For example, note the observations of Randall Younker, professor of Old Testament and Archaeology at Andrews University, about the presence of domesticated camels in that region and at that time:
My own research, however, and that of several other scholars, has shown that there is actually plenty of evidence for domesticated camels from the second millennium BC. Some of this evidence includes a bronze figurine of a camel in a kneeling position found at Byblos and dated to the 19th/18th centuries BE; a gold camel figurine in a kneeling position from the 3rd Dynasty of Ur (2070-1960 BC); a petroglyph at Aswan in Egypt which shows a man leading a camel by a rope (writing next to the picture suggests its dates to 2423-2263 BC); and a figurine from Aabussir el Melek, Egypt showing a recumbent camel carrying a load (dated to the 3rd millennium BC). To these examples, I can take pride in adding another that was discovered by myself (Younker 1997), along with colleagues, Dick and JoAnn Davidson (our children), William Shea and David Merling during an excursion into the Wadi Nasib in the Sinai during the month of July 1998. There I noticed a petroglyph of a camel being led by a man not far from a stele of Ammenemes III and some famous proto-Sinaitic inscriptions discovered by Georg Gerster in 1961. Based on the patina of the petroglyphs, the dates of the accompanying inscriptions and nearby archaeological remains it would seem that this camel petroglyph dates to the Late Bronze Age, probably not later than 1500 BC. Clearly, scholars who have denied the presence of domesticated camels in the 2nd millennium BC have been committing the fallacy of arguing from silence. This approach should not be allowed to cast doubt upon the veracity of any historical document, let alone Scripture.

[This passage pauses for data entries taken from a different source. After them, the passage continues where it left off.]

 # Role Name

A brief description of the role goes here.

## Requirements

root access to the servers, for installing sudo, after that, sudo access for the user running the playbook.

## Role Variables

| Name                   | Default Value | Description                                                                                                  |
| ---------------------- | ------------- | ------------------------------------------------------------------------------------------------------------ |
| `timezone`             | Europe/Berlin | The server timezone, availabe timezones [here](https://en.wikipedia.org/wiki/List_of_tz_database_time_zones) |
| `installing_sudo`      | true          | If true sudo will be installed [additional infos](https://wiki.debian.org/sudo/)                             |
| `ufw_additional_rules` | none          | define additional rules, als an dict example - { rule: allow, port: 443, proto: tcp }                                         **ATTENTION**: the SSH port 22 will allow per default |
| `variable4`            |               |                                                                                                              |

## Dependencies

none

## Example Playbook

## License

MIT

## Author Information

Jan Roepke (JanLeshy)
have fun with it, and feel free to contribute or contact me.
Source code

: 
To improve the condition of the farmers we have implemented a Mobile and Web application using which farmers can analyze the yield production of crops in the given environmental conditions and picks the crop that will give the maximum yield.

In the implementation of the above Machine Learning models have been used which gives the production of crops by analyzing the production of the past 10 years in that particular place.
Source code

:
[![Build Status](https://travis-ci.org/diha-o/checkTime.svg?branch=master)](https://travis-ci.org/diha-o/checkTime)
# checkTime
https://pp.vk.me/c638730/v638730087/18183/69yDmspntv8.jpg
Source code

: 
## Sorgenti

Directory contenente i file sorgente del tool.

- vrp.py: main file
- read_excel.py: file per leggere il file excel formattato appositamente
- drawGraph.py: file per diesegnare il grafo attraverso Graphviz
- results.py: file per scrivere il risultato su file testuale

Younker goes on to make this critical observation:
It is interesting to note how, once an idea gets into the literature, it can become entrenched in conventional scholarly thinking. I remember doing research on the ancient site of Hama in Syria. As I was reading through the excavation reports (published in French), I came across a reference to a figurine from the 2nd millennium which the excavator thought must be a horse, but the strange hump in the middle of its back made one think of a camel. I looked at the photograph and the figurine was obviously that of a camel! This scholar was so influenced by the idea that camels were not used until the 1st millennium, that when he found a figurine of one in the second millennium, he felt compelled to call it a horse! This is a classic example of circular reasoning.
And that’s the great irony in all this: though I am not an archaeologist, it would seem to me that out of all disciplines, an archaeologist would be the least likely person to draw sweeping conclusions about what didn’t or couldn’t have taken place. After all, there is always more to dig up, isn’t there? Today’s conclusions can often be tomorrow’s fodder. So perhaps humility is in order (much to the chagrin of Time, National Geographic, CNN, et. al, who have been eager to proclaim the death of biblical accuracy in light of this recent “discovery”).